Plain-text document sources
▬▬▬

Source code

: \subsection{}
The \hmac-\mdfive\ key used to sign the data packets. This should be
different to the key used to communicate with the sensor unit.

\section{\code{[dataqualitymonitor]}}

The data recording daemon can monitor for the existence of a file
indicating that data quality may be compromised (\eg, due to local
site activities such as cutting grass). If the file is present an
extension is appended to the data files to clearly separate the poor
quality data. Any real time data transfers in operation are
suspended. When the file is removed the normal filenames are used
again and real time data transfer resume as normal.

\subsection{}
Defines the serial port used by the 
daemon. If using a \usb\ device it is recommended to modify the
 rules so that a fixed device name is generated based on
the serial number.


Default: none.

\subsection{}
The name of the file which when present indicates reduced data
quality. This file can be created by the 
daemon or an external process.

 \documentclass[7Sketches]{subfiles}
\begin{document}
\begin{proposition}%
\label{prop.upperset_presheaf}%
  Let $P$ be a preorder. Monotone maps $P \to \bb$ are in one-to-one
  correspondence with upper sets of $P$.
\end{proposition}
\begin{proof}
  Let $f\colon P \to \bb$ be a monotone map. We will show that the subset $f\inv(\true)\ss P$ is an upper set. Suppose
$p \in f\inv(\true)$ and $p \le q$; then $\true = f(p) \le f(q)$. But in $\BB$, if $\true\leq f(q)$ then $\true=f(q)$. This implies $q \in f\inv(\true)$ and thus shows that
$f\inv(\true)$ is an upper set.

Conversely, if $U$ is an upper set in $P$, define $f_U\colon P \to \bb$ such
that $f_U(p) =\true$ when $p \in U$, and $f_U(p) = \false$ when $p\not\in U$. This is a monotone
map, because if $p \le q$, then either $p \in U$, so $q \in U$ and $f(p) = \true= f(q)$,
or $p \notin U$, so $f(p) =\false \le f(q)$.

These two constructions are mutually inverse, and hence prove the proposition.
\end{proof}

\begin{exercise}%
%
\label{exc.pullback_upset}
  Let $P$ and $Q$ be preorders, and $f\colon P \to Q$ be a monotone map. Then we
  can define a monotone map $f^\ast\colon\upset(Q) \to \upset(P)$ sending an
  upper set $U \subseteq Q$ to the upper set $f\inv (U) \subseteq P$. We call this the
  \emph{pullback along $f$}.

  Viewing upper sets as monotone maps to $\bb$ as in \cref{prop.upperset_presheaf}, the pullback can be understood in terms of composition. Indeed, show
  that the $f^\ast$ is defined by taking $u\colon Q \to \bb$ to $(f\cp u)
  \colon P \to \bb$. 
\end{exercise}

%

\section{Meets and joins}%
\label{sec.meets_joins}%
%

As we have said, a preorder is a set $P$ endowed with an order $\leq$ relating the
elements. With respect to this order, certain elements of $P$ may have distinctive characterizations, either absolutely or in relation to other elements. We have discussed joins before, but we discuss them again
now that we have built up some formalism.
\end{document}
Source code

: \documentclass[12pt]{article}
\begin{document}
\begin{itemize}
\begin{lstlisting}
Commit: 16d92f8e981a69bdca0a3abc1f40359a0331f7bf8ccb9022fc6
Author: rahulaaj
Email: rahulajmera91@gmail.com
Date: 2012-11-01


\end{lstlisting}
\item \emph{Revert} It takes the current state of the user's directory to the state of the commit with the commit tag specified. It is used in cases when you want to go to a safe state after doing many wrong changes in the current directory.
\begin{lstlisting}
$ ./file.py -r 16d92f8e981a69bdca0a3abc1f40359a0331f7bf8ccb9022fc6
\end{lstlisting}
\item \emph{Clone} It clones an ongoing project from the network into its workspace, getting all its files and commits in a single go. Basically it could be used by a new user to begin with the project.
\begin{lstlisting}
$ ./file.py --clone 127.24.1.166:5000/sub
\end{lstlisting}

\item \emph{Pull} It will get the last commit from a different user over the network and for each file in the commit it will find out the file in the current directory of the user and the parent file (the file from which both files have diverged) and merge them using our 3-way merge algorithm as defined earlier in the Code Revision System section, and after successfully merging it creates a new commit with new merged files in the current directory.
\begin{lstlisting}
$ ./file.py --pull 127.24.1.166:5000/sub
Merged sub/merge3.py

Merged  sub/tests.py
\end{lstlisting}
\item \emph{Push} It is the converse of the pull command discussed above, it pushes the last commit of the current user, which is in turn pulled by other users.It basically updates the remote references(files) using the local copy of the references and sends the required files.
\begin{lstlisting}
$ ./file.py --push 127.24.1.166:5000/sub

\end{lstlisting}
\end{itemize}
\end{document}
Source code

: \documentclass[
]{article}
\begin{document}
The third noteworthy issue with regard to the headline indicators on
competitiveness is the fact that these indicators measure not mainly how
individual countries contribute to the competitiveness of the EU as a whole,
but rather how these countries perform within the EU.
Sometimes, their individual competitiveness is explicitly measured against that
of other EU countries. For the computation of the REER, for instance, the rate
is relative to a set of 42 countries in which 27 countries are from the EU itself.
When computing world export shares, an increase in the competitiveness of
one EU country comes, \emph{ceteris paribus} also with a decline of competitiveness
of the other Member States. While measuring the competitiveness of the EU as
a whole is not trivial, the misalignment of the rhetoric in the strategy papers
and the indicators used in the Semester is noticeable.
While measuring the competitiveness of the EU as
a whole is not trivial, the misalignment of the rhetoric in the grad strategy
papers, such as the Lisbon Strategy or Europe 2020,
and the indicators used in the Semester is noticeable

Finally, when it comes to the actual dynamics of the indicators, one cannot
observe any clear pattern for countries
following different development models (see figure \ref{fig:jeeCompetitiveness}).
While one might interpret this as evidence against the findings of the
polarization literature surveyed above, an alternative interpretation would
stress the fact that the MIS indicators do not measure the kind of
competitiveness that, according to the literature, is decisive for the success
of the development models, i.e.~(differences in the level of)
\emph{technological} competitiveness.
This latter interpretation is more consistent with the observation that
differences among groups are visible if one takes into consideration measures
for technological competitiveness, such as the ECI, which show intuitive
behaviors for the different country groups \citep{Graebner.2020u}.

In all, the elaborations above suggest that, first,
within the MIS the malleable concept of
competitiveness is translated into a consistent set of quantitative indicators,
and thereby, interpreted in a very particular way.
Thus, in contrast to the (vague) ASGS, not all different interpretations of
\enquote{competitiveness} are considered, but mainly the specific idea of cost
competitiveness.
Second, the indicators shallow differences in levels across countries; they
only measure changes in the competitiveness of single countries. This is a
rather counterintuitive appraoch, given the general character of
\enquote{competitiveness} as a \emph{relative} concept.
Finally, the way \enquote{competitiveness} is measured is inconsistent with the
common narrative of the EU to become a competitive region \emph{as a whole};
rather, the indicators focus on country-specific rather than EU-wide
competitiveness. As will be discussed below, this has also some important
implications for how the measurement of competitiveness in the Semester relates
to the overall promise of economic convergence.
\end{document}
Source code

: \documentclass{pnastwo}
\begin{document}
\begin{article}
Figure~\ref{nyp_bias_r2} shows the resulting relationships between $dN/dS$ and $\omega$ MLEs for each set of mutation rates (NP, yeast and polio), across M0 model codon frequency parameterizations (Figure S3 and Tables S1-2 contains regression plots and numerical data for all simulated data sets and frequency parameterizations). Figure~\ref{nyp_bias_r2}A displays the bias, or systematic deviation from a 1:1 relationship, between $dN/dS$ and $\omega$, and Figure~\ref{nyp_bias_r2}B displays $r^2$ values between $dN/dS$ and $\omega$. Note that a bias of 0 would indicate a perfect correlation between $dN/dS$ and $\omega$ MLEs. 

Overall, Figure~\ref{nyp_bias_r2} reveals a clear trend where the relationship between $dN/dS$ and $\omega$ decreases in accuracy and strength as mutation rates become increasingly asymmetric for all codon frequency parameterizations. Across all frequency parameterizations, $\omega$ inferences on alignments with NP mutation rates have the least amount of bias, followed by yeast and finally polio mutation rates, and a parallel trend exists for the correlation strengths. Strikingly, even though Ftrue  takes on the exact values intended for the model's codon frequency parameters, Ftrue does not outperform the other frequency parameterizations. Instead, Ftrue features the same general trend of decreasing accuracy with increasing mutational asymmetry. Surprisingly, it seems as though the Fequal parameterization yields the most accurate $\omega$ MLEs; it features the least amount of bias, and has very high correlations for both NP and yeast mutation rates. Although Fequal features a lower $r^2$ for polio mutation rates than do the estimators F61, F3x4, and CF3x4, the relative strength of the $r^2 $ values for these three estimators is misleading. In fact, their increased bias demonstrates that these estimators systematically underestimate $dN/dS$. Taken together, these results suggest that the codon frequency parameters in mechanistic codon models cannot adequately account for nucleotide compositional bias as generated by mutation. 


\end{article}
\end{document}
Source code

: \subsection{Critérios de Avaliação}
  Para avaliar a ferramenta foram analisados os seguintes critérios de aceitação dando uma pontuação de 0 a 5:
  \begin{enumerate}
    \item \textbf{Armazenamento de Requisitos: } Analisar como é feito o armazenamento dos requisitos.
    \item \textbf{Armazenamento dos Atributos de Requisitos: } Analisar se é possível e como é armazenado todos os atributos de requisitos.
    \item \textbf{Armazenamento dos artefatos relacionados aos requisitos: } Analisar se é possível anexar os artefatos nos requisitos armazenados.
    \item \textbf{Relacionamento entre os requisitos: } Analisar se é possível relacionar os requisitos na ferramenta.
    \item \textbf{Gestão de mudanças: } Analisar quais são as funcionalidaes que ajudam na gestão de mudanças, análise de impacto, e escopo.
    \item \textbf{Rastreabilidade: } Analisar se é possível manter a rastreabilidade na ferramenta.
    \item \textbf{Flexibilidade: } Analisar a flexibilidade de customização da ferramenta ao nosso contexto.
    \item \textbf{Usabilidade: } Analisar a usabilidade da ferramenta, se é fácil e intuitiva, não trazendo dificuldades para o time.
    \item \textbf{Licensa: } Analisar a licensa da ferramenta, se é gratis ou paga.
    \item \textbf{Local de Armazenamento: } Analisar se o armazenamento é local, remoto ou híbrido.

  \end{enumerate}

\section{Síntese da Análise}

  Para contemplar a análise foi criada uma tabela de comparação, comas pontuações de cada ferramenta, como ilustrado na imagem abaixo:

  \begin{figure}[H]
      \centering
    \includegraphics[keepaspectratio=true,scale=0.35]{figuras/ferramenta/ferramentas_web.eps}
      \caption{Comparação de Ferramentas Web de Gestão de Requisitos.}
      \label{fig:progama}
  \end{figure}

▬▬▬

Could you transcribe the entries above word for word, from the line with "This latter interpretation" down to the line with "idea of cost", keeping both?

**Response**
This latter interpretation is more consistent with the observation that
differences among groups are visible if one takes into consideration measures
for technological competitiveness, such as the ECI, which show intuitive
behaviors for the different country groups \citep{Graebner.2020u}.

In all, the elaborations above suggest that, first,
within the MIS the malleable concept of
competitiveness is translated into a consistent set of quantitative indicators,
and thereby, interpreted in a very particular way.
Thus, in contrast to the (vague) ASGS, not all different interpretations of
\enquote{competitiveness} are considered, but mainly the specific idea of cost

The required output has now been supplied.